Retrofitting Shoes for ContraMarch 01, 2016
In the last Hey! I conducted a most unscientific survey of some of our most veteran contradancers. Bottom line: almost no one who dances contra long-term (and with a minimum of pain) does so in off-the-shelf shoes. Instead, a variety of do-it-yourself strategies are employed to transform existing footwear into something suited to the unique stresses contra places on a dancer’s body.
A common problem is that shoes which are supportive or provide cushion also tend to have exceedingly grippy soles. Most of us want to spin on the ball of the foot. One solution is to glue a slick material onto the bottoms of shoes that have the support/cushioning you want. Here’s how.
The first task is to choose a shoe which has a glue-able sole. Unfortunately, most of today’s athletic shoes have soles with far too many nooks and crannies. One website recommends skateboard shoes for this purpose. One of our long-time dancers chose a pair of women’s cushioned flats. Several others (myself included) chose a pair of modern bowling shoes. As cushioned and supportive as any athletic shoe, modern bowlers come with something called “microfiber” covering the ball of the foot:
I’ve tried contradancing with these shoes straight out of the box, but in our humid North Carolina climate, the microfiber very quickly loaded with sticky gunk, making twirling and spinning a knee-jerking response, so to speak. However, the nearly flat surface is easy to glue over.
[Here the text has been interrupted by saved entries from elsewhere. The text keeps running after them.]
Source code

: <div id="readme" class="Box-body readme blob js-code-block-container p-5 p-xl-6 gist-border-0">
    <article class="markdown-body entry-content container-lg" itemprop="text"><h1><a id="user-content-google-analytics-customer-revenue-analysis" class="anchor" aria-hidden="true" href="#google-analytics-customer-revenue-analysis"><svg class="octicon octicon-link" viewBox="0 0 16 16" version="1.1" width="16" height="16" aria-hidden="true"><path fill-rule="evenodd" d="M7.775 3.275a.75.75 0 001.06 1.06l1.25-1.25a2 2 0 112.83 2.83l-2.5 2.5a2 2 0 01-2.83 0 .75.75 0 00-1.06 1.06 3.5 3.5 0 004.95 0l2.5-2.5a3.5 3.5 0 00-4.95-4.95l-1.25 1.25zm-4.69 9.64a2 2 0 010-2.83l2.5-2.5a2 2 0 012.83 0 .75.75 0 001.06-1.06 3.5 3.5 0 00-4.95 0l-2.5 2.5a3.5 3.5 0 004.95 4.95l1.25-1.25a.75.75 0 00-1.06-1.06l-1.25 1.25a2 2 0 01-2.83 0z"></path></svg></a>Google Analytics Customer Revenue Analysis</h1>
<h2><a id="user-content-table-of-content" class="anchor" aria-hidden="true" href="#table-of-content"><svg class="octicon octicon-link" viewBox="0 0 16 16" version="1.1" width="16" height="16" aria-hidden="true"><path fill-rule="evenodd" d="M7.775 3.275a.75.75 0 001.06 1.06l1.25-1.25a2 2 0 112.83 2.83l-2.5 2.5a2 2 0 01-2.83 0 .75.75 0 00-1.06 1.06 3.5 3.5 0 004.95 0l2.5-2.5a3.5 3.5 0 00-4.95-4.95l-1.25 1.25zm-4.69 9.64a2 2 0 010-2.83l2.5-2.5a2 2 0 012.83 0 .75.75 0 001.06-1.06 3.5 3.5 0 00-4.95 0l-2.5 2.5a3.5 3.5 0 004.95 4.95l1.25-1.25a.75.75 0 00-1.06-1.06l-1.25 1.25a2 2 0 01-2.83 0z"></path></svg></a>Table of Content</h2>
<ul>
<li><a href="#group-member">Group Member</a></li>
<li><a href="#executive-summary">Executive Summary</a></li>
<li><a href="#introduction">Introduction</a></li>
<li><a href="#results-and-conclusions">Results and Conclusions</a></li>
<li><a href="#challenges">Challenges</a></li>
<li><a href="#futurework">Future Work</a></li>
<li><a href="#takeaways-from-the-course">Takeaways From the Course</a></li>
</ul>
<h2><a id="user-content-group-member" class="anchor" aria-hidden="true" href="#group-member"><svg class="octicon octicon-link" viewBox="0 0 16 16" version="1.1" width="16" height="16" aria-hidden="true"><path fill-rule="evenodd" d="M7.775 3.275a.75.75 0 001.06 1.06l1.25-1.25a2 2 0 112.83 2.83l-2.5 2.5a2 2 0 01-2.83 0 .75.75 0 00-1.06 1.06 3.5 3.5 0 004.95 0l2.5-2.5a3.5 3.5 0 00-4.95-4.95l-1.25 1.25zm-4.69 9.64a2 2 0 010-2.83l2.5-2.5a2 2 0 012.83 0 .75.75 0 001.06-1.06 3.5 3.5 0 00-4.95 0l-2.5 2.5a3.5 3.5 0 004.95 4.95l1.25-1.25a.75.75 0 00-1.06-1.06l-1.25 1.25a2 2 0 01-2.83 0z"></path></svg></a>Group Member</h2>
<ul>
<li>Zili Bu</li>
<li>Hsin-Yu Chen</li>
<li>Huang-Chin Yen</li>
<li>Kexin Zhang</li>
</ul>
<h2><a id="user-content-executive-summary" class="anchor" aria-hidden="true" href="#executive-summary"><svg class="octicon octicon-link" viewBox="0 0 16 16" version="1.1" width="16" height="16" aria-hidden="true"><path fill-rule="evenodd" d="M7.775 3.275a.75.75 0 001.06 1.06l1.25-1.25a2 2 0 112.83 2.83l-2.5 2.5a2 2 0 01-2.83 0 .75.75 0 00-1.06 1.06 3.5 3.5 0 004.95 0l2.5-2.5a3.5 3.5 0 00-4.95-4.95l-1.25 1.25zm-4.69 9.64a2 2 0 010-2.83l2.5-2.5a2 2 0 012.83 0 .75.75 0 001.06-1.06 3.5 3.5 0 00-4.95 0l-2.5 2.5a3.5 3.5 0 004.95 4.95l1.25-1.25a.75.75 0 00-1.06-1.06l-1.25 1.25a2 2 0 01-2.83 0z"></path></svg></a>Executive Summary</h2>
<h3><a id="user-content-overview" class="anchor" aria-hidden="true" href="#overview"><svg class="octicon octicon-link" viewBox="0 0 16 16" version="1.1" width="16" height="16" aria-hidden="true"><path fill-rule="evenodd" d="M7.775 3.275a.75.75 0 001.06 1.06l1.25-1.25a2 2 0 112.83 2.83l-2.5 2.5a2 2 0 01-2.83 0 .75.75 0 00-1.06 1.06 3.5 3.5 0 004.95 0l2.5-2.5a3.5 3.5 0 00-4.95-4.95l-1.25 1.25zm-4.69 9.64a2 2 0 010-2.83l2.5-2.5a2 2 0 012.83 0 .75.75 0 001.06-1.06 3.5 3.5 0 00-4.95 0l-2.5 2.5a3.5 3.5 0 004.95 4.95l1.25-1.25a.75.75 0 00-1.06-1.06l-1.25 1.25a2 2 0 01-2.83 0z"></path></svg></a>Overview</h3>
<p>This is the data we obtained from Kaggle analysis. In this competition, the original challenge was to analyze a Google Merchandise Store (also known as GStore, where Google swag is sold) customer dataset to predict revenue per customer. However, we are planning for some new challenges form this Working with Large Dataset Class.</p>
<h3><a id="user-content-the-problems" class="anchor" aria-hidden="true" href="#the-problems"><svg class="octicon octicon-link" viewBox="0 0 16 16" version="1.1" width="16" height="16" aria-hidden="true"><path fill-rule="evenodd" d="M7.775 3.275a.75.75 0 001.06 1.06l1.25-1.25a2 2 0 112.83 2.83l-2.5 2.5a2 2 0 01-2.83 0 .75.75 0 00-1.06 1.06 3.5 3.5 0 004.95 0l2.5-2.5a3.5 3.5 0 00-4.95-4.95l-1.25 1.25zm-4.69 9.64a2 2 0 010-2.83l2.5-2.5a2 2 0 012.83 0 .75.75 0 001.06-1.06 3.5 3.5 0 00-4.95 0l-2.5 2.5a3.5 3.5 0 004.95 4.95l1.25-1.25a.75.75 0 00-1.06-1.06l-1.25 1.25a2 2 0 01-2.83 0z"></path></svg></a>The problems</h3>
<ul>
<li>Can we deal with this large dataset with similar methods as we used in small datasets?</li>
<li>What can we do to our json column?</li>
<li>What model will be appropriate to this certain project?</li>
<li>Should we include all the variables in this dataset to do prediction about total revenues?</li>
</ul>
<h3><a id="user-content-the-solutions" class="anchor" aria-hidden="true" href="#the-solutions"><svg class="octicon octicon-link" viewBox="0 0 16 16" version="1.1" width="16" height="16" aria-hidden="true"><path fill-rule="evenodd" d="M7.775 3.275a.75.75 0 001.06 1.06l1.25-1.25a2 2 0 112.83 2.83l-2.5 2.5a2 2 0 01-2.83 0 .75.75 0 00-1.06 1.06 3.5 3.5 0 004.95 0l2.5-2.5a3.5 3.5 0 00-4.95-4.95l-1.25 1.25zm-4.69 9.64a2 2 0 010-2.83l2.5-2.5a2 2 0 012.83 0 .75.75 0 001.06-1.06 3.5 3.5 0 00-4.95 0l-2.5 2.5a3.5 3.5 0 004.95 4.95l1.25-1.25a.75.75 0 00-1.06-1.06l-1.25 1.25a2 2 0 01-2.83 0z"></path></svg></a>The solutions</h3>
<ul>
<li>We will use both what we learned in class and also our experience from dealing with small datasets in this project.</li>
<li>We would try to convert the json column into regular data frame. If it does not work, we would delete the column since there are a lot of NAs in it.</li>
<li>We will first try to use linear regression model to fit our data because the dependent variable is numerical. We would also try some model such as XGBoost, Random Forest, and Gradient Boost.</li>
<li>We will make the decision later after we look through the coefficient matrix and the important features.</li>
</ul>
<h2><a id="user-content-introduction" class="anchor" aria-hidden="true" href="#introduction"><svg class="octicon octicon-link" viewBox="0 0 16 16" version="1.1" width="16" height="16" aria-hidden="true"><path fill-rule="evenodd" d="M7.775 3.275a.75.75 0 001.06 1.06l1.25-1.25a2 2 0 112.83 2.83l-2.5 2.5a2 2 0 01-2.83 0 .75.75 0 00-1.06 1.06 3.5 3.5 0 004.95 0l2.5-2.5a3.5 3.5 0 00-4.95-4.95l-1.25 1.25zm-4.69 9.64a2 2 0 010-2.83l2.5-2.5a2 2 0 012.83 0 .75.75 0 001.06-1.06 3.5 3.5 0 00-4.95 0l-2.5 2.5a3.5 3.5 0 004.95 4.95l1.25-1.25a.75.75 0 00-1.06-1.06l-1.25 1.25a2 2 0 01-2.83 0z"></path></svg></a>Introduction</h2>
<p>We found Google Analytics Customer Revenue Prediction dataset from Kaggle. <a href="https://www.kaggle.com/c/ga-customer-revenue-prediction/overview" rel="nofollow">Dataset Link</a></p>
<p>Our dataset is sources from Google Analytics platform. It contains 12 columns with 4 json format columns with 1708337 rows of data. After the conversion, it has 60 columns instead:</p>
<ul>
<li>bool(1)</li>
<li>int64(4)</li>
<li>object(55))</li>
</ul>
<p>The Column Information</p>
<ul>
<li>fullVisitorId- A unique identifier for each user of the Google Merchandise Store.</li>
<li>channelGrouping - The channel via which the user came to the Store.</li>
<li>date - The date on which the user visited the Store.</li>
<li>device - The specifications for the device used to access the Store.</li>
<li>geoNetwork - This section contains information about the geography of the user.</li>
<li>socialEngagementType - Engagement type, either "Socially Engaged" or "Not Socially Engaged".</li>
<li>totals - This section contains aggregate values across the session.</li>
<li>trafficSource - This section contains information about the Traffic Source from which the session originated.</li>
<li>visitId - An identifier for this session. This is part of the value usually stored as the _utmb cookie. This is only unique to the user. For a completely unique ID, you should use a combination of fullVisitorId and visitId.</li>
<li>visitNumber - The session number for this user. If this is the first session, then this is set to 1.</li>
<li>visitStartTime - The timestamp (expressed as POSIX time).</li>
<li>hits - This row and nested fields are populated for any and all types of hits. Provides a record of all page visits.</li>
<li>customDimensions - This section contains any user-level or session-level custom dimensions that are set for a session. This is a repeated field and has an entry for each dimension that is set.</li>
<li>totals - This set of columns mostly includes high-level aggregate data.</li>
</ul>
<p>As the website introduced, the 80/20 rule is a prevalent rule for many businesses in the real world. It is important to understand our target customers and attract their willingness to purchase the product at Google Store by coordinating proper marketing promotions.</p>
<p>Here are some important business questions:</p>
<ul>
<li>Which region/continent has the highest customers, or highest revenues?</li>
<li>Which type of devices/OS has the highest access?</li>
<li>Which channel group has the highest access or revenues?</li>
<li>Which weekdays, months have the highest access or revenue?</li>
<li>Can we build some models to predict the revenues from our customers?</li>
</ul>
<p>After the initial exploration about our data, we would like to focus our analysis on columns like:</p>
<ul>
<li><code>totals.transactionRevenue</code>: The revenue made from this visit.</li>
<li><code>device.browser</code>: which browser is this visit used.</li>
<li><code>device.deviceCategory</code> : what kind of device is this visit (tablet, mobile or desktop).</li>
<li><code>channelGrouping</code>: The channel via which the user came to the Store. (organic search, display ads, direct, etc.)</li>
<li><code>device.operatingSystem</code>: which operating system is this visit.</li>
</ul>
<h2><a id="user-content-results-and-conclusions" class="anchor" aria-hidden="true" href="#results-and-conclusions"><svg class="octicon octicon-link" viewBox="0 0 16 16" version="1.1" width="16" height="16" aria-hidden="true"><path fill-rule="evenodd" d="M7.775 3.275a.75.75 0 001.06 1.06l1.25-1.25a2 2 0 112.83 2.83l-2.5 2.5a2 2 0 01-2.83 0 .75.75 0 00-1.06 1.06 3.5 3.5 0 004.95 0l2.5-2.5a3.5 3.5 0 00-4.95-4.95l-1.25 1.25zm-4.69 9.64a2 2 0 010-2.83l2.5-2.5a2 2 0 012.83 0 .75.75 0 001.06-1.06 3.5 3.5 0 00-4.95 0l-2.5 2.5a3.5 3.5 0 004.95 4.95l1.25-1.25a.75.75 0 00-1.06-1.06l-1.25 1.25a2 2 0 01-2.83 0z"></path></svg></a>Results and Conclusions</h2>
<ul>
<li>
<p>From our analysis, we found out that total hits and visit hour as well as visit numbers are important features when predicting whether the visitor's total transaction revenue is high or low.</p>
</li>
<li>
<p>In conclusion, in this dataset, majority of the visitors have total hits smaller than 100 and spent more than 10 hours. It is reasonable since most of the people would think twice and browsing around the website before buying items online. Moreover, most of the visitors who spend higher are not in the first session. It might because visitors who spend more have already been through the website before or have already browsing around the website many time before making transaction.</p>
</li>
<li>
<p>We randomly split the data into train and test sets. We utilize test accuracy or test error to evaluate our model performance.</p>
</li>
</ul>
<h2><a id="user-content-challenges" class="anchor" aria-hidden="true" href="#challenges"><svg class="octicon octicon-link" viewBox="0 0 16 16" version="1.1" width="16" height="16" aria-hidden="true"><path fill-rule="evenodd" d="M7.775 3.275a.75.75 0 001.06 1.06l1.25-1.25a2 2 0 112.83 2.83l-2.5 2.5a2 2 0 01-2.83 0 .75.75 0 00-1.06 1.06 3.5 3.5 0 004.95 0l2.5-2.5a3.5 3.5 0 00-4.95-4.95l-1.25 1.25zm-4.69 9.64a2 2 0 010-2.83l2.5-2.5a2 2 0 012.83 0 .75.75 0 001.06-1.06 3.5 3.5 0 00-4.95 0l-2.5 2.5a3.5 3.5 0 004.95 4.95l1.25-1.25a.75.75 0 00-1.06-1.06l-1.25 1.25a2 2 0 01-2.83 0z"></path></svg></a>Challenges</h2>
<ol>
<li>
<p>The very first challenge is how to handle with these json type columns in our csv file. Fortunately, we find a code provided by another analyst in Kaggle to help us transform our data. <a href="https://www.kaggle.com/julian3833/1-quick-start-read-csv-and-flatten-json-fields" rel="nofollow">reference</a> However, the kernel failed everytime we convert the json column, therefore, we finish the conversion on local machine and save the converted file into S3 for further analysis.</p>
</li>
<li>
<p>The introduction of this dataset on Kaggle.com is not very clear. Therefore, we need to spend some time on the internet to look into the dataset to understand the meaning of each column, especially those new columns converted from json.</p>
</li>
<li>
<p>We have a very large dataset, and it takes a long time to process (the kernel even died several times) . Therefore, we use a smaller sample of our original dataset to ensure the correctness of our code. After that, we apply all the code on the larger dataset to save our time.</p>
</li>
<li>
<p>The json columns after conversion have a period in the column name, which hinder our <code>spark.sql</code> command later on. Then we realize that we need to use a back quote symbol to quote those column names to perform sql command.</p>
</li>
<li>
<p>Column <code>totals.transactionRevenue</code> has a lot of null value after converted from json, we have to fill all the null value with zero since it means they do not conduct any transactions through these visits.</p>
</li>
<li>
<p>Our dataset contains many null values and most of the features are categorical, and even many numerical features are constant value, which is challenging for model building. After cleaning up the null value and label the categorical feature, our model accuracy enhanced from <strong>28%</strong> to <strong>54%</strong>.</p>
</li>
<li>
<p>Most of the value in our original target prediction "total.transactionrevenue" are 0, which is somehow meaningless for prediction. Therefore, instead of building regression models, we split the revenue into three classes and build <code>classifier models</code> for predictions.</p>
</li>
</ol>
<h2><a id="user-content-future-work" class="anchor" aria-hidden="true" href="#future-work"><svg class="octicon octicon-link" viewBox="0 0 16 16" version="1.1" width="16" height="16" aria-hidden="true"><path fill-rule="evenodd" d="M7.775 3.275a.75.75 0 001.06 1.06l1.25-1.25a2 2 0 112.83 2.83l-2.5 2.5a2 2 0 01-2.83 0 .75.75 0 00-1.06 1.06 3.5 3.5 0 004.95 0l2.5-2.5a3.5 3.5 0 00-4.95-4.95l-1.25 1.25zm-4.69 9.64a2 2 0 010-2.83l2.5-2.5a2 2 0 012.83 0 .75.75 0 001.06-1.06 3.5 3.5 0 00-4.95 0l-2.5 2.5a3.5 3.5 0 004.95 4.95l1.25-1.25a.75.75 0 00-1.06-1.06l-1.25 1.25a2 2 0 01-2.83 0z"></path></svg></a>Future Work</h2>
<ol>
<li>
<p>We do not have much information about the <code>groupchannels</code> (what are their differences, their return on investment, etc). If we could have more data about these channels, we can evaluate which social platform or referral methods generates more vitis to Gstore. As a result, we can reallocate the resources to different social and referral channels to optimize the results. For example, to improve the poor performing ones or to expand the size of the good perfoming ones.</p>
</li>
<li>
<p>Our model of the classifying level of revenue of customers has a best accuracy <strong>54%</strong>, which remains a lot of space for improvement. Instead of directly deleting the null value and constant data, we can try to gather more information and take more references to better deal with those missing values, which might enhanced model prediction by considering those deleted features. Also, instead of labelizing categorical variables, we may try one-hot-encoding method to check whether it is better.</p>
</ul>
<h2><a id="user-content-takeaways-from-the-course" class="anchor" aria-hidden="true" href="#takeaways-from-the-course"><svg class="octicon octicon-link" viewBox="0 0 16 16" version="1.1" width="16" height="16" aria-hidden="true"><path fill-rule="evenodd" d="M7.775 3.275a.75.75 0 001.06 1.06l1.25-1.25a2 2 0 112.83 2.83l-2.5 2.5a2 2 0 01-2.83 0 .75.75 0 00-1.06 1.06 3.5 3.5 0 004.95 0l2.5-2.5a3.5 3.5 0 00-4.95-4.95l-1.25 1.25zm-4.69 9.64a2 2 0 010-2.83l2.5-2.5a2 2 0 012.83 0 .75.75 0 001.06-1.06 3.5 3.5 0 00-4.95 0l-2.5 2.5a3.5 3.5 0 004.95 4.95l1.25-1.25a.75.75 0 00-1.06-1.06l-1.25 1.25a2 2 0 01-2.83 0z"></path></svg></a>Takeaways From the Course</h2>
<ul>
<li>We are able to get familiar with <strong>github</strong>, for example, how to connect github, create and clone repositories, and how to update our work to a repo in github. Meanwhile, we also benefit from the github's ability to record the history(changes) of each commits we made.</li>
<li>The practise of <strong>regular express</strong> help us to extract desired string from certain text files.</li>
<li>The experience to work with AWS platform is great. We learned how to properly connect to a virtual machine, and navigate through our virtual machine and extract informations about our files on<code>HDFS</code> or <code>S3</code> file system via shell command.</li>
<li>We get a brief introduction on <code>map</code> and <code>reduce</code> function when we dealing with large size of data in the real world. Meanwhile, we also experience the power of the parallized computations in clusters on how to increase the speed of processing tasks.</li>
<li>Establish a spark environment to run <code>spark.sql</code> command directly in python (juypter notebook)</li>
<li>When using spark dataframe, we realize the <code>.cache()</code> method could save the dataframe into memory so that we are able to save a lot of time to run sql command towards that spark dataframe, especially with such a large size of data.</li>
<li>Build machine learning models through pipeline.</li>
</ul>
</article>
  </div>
Really, any pair of shoes you find comfortable for long, hard wear and with a reasonably smooth sole will do.
At this point, you could take your chosen shoes to a local cobbler and have leather or suede glued on. It will probably adhere better than what you can do yourself. Or you could buy stick-on soles which some contradancers have tried and liked. One version of those soles appears to be made from synthetic products—a good choice for those who oppose using animals for human purposes. I’ve tried using plastic disks cut from milk jugs, but they pretty much refused to stay glued and wore through very quickly.
In leather lingo, you’ll want to search for “vegetable tan tooling leather” if you want smooth hard leather. If you want what we civilians call “suede”, then search for “chrome tanned leather”. Leather is graded by the ounce: the more ounces, the thicker the leather. Pictured below is roughly 4 or 5 ounce vegetable tan tooling leather (approximately 2 mm), which I found to be really too thick and hard to work with. One or two ounce is a much better choice. It can be bought as small scrap pieces. I got the pictured assortment on eBay, but craft stores carry some too.
Cut your material to size with tin snips or any other heavy duty scissors. I cut mine just enough to cover the ball of the foot on up to the toe, not the entire shoe sole. The glue you use for this is really important…and often toxic. Work outdoors if you can. While “Barge” cement and “Shoe Goo” are the brands most often recommended by the several webpages on this topic, I’ve used a variety of rubber cement “welder” glues which stick pretty well. One swing dancer even used hot glue —a less toxic approach. I use furniture clamps to hold the leather in place whilst the glue dries overnight. Large numbers of rubber bands or string wound tightly around the glued piece can also work.
Ever wonder how performers dance in what appear to be ordinary sneakers? Watch this 2009 video by the shoe repair shop tasked with transforming sneakers for New Kids on the Block. Contradancers are not the only ones who need to glide and twirl in comfortable shoes! You’d think by now some dance shoe company would wise up to this need, but so far none has appeared to do so.